Lines from the beginning of the entries up to and including the one with "Export Failed Template] |" must be duplicated word for word; leave out all others.

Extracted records

*****

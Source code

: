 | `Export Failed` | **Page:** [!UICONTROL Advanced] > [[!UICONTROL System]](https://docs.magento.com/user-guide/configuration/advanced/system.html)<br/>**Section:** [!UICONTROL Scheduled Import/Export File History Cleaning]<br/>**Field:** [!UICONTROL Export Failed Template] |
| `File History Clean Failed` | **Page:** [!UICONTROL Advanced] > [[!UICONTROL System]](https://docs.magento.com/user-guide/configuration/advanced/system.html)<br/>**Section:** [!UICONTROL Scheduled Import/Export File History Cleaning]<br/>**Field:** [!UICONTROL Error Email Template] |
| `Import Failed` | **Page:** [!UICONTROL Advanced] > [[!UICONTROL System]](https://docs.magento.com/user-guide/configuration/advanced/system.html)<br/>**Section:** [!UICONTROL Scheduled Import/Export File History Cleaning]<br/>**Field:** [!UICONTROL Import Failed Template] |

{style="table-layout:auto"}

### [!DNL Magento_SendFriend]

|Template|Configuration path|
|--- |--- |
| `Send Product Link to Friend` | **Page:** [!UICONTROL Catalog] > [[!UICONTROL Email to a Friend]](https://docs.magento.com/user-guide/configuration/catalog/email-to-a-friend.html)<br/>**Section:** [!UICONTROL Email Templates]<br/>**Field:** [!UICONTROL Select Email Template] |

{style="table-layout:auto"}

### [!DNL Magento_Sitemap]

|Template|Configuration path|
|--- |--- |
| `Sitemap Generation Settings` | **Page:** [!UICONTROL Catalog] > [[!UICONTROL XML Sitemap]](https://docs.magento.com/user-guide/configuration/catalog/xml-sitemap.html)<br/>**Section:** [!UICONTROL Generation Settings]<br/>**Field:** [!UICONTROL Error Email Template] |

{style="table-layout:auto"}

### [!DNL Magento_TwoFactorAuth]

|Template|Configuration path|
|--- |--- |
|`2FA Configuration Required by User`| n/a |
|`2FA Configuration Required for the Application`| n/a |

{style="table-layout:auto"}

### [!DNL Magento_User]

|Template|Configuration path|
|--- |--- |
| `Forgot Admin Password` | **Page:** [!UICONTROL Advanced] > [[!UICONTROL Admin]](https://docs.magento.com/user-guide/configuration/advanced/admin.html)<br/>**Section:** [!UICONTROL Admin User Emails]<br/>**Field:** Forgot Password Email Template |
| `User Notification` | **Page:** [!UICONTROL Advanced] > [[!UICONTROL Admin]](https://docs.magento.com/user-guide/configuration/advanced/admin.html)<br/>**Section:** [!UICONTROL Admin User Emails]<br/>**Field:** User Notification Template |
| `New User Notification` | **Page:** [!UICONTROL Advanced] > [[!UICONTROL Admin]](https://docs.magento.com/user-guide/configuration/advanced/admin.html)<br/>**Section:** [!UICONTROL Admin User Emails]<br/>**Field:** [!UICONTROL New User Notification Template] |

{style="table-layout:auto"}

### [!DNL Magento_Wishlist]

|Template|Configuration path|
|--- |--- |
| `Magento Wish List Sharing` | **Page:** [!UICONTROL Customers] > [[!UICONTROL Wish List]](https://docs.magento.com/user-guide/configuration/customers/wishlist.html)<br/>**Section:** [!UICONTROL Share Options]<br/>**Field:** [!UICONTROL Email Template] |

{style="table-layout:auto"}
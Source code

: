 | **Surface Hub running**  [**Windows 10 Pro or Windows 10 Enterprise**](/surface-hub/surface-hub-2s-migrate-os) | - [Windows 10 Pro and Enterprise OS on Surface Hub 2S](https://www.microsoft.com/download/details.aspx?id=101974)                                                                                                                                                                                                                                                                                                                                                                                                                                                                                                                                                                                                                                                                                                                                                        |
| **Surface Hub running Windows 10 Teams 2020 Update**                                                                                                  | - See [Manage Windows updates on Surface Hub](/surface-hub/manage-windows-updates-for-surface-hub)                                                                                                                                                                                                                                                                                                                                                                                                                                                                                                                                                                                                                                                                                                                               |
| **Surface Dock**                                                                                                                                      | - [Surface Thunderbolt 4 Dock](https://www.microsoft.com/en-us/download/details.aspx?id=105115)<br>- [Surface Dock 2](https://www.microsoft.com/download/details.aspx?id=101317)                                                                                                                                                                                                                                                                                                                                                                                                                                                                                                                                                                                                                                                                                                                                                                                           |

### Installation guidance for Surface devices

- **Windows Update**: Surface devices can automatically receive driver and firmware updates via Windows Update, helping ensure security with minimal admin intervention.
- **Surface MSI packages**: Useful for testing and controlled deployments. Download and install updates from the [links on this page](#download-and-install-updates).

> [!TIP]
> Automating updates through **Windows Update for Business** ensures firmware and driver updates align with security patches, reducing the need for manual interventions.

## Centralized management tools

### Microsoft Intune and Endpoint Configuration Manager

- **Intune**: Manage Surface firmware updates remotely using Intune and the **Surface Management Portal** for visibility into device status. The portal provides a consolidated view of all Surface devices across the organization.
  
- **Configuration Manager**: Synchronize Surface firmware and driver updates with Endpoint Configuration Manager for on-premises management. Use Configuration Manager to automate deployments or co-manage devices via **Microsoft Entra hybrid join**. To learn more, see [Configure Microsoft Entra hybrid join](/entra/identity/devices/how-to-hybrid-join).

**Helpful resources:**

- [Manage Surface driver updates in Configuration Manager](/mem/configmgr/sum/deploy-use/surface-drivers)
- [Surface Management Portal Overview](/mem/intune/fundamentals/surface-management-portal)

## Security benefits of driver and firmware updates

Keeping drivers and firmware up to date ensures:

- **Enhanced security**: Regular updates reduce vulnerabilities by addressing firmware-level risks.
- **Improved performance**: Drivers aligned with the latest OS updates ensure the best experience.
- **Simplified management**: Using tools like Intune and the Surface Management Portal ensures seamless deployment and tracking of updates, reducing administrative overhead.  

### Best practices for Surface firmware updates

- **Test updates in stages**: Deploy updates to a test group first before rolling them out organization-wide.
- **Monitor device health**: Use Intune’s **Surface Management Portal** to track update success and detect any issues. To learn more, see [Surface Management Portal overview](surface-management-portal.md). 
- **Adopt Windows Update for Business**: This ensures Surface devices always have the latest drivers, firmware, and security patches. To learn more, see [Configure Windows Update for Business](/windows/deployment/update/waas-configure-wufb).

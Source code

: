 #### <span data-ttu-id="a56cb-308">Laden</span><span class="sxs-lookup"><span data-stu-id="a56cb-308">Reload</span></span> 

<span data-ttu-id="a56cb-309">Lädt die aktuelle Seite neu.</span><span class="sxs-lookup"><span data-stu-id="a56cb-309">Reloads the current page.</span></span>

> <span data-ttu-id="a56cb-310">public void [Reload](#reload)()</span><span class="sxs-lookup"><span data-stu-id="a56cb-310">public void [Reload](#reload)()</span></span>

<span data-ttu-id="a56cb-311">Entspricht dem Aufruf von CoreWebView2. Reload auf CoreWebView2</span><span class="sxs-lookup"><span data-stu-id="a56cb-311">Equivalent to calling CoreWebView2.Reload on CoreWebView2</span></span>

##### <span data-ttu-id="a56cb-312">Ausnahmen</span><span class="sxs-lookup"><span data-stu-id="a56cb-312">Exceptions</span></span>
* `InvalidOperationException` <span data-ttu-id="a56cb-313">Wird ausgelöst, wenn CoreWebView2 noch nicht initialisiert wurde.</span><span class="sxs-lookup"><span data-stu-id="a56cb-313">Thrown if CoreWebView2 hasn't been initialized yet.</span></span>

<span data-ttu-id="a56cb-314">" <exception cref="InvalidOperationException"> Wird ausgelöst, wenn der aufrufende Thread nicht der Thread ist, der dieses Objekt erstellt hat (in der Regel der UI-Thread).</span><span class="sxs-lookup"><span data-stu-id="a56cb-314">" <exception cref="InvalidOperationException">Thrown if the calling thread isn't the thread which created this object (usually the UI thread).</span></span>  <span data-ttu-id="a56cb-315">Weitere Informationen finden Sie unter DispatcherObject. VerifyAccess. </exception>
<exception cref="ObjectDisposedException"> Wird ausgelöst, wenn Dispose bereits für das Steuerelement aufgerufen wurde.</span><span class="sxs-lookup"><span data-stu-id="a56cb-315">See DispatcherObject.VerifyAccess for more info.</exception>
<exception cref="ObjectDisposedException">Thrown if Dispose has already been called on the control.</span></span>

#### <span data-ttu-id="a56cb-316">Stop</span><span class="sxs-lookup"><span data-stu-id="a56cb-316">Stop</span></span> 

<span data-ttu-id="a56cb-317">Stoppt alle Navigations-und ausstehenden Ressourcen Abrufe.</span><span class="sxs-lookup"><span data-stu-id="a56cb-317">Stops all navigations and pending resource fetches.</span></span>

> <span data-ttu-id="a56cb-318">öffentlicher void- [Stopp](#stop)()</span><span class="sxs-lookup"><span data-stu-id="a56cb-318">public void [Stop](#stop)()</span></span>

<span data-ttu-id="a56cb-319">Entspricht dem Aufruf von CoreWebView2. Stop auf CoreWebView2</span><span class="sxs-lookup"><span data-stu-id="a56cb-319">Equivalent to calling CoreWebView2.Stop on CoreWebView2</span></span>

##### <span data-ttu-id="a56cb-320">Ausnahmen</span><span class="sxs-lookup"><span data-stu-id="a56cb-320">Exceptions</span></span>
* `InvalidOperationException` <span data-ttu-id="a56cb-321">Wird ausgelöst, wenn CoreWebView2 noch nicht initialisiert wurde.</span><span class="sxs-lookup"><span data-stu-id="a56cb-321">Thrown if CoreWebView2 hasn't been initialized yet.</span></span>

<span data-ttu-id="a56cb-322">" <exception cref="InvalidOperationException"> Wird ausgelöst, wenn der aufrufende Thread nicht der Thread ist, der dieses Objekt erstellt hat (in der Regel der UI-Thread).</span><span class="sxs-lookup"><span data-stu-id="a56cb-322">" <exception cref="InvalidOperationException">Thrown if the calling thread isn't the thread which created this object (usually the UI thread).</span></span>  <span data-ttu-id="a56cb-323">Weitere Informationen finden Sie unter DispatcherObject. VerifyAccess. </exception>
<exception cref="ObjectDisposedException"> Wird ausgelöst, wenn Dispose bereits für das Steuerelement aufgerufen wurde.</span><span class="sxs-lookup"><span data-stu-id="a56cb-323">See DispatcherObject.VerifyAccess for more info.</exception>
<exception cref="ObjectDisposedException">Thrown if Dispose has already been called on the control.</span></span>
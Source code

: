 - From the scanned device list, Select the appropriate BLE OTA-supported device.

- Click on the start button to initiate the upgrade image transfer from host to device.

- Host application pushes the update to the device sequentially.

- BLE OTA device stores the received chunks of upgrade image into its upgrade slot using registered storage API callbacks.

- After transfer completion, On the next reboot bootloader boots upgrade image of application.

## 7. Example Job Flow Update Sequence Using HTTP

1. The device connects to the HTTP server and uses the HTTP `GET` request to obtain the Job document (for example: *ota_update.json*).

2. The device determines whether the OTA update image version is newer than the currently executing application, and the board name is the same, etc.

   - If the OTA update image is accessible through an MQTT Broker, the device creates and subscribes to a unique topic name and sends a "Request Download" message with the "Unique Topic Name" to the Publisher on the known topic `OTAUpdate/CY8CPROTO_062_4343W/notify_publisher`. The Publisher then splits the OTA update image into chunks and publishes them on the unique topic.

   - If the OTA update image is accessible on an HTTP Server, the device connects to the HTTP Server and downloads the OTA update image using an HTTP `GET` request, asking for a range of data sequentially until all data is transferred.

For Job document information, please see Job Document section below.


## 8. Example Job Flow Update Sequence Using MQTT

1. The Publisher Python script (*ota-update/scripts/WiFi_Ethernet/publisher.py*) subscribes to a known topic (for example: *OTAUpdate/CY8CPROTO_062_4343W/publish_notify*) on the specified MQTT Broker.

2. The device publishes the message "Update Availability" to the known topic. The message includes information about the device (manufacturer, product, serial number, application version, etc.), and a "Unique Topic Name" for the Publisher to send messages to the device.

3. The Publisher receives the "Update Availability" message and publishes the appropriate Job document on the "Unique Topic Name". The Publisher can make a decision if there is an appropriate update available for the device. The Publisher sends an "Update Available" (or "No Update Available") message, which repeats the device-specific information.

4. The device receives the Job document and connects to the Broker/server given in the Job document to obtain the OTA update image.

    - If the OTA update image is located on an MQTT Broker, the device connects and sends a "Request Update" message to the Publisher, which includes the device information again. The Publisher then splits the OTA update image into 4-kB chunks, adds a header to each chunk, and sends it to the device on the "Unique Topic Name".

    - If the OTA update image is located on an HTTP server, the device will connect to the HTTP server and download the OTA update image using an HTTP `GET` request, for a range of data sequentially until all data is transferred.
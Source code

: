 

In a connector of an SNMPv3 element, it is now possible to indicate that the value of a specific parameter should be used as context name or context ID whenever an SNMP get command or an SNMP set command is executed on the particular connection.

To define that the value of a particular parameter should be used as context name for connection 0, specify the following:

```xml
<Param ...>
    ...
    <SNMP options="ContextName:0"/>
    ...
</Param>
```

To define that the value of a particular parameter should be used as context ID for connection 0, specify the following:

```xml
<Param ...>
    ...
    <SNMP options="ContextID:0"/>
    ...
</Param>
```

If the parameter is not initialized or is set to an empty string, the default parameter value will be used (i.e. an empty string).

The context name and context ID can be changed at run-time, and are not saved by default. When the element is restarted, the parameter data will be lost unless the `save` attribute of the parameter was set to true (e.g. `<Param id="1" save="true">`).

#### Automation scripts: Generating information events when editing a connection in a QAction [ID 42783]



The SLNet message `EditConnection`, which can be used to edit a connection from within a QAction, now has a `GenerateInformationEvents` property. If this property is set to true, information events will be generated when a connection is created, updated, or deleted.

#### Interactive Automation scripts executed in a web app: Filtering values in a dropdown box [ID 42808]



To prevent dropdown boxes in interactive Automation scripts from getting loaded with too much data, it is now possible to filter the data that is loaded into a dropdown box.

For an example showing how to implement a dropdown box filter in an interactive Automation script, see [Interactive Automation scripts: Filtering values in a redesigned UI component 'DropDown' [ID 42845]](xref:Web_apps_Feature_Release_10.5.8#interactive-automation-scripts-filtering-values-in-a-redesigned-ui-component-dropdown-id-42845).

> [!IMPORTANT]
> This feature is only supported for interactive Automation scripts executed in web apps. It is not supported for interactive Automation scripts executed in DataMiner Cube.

*****

RESPONSE AREA
Source code

: | `Export Failed` | **Page:** [!UICONTROL Advanced] > [[!UICONTROL System]](https://docs.magento.com/user-guide/configuration/advanced/system.html)<br/>**Section:** [!UICONTROL Scheduled Import/Export File History Cleaning]<br/>**Field:** [!UICONTROL Export Failed Template] |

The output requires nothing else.